>>>>>

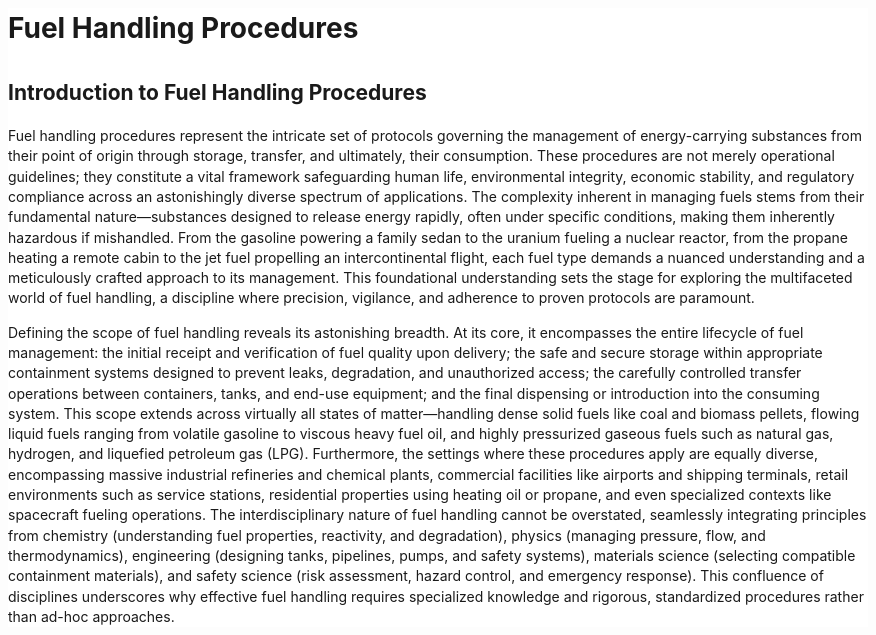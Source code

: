 
# Fuel Handling Procedures

## Introduction to Fuel Handling Procedures

Fuel handling procedures represent the intricate set of protocols governing the management of energy-carrying substances from their point of origin through storage, transfer, and ultimately, their consumption. These procedures are not merely operational guidelines; they constitute a vital framework safeguarding human life, environmental integrity, economic stability, and regulatory compliance across an astonishingly diverse spectrum of applications. The complexity inherent in managing fuels stems from their fundamental nature—substances designed to release energy rapidly, often under specific conditions, making them inherently hazardous if mishandled. From the gasoline powering a family sedan to the uranium fueling a nuclear reactor, from the propane heating a remote cabin to the jet fuel propelling an intercontinental flight, each fuel type demands a nuanced understanding and a meticulously crafted approach to its management. This foundational understanding sets the stage for exploring the multifaceted world of fuel handling, a discipline where precision, vigilance, and adherence to proven protocols are paramount.

Defining the scope of fuel handling reveals its astonishing breadth. At its core, it encompasses the entire lifecycle of fuel management: the initial receipt and verification of fuel quality upon delivery; the safe and secure storage within appropriate containment systems designed to prevent leaks, degradation, and unauthorized access; the carefully controlled transfer operations between containers, tanks, and end-use equipment; and the final dispensing or introduction into the consuming system. This scope extends across virtually all states of matter—handling dense solid fuels like coal and biomass pellets, flowing liquid fuels ranging from volatile gasoline to viscous heavy fuel oil, and highly pressurized gaseous fuels such as natural gas, hydrogen, and liquefied petroleum gas (LPG). Furthermore, the settings where these procedures apply are equally diverse, encompassing massive industrial refineries and chemical plants, commercial facilities like airports and shipping terminals, retail environments such as service stations, residential properties using heating oil or propane, and even specialized contexts like spacecraft fueling operations. The interdisciplinary nature of fuel handling cannot be overstated, seamlessly integrating principles from chemistry (understanding fuel properties, reactivity, and degradation), physics (managing pressure, flow, and thermodynamics), engineering (designing tanks, pipelines, pumps, and safety systems), materials science (selecting compatible containment materials), and safety science (risk assessment, hazard control, and emergency response). This confluence of disciplines underscores why effective fuel handling requires specialized knowledge and rigorous, standardized procedures rather than ad-hoc approaches.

<<<<<

Exercise requirements.
What you return should be only the exact lines from the top of the entries through the line with "Fuel handling procedures represent", minus the pictures.

Solution for this task.
Source code

: 
# Fuel Handling Procedures

## Introduction to Fuel Handling Procedures

Fuel handling procedures represent the intricate set of protocols governing the management of energy-carrying substances from their point of origin through storage, transfer, and ultimately, their consumption. These procedures are not merely operational guidelines; they constitute a vital framework safeguarding human life, environmental integrity, economic stability, and regulatory compliance across an astonishingly diverse spectrum of applications. The complexity inherent in managing fuels stems from their fundamental nature—substances designed to release energy rapidly, often under specific conditions, making them inherently hazardous if mishandled. From the gasoline powering a family sedan to the uranium fueling a nuclear reactor, from the propane heating a remote cabin to the jet fuel propelling an intercontinental flight, each fuel type demands a nuanced understanding and a meticulously crafted approach to its management. This foundational understanding sets the stage for exploring the multifaceted world of fuel handling, a discipline where precision, vigilance, and adherence to proven protocols are paramount.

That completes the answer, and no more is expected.